** SOURCE MATERIAL follows **

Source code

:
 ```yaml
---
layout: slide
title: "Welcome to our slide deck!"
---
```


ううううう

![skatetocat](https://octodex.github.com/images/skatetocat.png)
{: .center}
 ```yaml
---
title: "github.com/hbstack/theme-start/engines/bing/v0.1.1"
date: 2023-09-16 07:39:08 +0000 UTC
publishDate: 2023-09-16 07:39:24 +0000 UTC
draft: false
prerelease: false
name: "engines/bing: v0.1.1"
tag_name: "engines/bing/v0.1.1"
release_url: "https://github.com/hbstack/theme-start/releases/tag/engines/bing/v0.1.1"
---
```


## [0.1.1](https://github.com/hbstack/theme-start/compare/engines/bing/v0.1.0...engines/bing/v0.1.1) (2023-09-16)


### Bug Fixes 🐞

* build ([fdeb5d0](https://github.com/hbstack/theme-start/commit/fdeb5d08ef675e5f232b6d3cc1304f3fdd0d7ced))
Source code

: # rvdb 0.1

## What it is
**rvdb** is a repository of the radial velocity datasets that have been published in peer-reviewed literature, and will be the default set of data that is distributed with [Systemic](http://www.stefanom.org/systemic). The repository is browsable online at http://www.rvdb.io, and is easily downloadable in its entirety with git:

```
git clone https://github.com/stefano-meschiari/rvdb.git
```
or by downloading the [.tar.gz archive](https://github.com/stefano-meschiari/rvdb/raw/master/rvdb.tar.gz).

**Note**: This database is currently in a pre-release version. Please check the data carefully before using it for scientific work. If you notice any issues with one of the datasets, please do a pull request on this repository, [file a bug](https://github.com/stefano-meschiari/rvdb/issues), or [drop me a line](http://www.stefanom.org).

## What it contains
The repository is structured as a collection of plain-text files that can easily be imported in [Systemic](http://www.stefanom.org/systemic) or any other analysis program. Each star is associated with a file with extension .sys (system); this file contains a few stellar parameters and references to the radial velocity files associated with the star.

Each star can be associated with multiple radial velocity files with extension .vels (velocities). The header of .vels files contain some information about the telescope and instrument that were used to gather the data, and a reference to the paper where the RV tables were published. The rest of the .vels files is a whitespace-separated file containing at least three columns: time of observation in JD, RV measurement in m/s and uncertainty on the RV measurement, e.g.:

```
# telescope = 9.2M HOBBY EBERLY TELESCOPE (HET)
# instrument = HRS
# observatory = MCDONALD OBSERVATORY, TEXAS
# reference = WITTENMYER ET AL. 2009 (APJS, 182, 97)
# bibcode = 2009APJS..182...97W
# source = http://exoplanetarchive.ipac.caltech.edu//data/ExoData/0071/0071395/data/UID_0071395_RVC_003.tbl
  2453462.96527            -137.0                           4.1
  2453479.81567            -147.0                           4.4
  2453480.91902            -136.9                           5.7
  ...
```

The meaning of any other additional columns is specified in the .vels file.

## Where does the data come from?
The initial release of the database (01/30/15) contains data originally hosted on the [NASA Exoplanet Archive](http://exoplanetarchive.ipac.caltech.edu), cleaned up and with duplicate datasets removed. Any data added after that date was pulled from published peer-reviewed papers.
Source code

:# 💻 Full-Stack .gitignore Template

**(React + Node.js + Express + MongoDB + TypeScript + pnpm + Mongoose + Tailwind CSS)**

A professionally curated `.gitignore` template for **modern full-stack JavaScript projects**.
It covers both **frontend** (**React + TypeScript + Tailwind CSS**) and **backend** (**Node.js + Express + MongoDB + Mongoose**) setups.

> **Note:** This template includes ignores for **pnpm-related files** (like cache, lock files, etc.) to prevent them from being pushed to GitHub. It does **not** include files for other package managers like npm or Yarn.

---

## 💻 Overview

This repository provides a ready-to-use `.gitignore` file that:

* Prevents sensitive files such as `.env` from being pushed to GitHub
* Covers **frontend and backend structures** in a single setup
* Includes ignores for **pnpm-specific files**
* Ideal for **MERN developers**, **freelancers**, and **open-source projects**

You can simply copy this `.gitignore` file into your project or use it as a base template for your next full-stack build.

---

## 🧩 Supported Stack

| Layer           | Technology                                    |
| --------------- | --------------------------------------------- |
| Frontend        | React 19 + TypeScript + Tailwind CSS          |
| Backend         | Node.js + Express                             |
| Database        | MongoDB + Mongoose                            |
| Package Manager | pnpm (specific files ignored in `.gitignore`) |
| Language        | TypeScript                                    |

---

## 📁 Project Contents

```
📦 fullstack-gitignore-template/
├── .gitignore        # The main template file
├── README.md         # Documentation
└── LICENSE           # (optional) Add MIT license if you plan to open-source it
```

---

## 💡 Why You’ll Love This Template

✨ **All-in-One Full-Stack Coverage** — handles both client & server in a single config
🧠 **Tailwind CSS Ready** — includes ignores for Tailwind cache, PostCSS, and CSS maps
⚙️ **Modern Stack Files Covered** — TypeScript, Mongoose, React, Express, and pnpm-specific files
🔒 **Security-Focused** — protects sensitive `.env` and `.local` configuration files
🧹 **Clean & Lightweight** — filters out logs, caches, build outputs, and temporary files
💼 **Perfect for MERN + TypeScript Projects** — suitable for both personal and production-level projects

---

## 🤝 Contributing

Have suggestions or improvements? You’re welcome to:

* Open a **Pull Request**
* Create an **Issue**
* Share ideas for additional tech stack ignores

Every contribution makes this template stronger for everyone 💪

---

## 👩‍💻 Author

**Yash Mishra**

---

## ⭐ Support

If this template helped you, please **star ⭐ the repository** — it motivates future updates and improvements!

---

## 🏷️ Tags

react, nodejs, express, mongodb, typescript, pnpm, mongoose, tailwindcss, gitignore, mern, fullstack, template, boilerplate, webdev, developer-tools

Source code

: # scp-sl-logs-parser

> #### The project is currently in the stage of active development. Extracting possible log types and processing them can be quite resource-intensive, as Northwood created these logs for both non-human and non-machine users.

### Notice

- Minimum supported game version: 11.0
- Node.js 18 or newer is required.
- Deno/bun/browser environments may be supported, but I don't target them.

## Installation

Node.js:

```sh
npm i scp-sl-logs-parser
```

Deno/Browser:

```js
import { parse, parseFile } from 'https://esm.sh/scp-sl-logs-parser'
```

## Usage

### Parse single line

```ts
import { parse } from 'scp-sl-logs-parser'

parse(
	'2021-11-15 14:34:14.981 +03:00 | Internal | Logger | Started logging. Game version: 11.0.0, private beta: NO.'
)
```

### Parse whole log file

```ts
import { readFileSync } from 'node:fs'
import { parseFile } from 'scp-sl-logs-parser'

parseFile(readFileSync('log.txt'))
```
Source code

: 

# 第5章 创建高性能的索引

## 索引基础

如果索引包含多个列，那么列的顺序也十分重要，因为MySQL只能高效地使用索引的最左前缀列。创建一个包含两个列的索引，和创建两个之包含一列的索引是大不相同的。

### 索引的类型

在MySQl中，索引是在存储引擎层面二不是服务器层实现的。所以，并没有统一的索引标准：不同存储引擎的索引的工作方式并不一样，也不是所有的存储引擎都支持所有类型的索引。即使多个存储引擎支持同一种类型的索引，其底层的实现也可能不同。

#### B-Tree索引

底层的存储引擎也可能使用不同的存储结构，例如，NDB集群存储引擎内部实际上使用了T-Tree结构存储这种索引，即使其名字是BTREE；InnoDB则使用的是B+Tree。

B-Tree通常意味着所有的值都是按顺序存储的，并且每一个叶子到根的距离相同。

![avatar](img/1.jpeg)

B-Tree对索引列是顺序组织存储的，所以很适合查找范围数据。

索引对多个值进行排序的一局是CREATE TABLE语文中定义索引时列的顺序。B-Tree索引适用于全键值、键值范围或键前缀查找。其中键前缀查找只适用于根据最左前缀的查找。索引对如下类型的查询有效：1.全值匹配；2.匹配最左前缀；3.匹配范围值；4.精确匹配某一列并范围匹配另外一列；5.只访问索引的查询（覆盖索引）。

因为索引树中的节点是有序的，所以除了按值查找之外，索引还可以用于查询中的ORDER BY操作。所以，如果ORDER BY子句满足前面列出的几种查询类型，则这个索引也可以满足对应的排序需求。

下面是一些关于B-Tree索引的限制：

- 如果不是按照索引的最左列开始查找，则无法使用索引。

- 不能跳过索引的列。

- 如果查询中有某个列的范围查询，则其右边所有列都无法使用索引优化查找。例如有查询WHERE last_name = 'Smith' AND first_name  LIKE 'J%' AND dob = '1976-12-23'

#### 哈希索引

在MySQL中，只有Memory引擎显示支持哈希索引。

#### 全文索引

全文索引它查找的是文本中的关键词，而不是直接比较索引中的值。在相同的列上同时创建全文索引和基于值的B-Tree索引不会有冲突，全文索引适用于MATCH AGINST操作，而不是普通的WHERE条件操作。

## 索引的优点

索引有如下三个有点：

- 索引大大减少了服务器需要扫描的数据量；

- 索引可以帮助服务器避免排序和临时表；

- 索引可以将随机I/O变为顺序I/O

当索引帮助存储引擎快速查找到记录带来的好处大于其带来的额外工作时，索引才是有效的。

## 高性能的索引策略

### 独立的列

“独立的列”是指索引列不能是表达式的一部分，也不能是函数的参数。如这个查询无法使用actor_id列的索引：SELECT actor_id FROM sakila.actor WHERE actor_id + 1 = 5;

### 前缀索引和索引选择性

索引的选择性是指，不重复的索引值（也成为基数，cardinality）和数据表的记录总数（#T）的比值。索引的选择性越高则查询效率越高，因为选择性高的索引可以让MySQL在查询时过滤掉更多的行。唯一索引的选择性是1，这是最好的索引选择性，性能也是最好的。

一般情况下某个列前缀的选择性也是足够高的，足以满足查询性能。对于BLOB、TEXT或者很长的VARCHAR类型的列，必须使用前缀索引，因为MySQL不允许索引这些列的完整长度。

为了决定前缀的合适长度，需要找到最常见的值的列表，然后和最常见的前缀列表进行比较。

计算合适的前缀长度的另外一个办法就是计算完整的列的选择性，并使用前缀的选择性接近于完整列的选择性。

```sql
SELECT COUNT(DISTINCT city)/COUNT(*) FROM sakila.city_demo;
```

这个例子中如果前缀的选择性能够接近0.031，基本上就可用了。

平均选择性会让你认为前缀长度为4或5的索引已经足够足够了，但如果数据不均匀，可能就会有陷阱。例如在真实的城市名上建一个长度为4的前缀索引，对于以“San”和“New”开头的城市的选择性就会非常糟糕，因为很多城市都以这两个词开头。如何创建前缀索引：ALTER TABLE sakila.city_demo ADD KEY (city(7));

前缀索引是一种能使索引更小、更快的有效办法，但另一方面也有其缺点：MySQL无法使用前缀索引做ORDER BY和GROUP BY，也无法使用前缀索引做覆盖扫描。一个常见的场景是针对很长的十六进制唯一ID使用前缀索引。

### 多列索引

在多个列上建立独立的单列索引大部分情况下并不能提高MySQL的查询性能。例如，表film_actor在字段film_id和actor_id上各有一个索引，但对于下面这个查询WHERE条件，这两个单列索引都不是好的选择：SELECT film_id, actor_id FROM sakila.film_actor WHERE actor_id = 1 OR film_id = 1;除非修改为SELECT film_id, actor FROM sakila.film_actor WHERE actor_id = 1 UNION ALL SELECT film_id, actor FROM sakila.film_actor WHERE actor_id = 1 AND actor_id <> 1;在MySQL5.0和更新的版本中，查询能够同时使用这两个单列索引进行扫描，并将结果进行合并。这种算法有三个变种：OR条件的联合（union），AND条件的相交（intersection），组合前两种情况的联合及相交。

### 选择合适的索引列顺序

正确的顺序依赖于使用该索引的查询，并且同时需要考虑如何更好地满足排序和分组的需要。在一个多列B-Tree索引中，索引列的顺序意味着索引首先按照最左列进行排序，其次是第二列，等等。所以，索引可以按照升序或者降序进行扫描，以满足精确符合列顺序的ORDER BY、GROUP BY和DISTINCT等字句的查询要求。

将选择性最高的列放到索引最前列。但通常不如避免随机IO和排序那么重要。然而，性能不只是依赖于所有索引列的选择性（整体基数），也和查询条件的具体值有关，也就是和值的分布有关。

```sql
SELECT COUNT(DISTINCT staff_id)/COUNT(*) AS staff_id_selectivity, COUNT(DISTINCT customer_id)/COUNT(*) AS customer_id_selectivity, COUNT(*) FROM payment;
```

** End of SOURCE MATERIAL **

WHAT YOU NEED TO DO
A copy of each line above that holds the word "version" is the expected answer.

ANSWER TO THE PROBLEM
**Note**: This database is currently in a pre-release version. Please check the data carefully before using it for scientific work. If you notice any issues with one of the datasets, please do a pull request on this repository, [file a bug](https://github.com/stefano-meschiari/rvdb/issues), or [drop me a line](http://www.stefanom.org).
- Minimum supported game version: 11.0
	'2021-11-15 14:34:14.981 +03:00 | Internal | Logger | Started logging. Game version: 11.0.0, private beta: NO.'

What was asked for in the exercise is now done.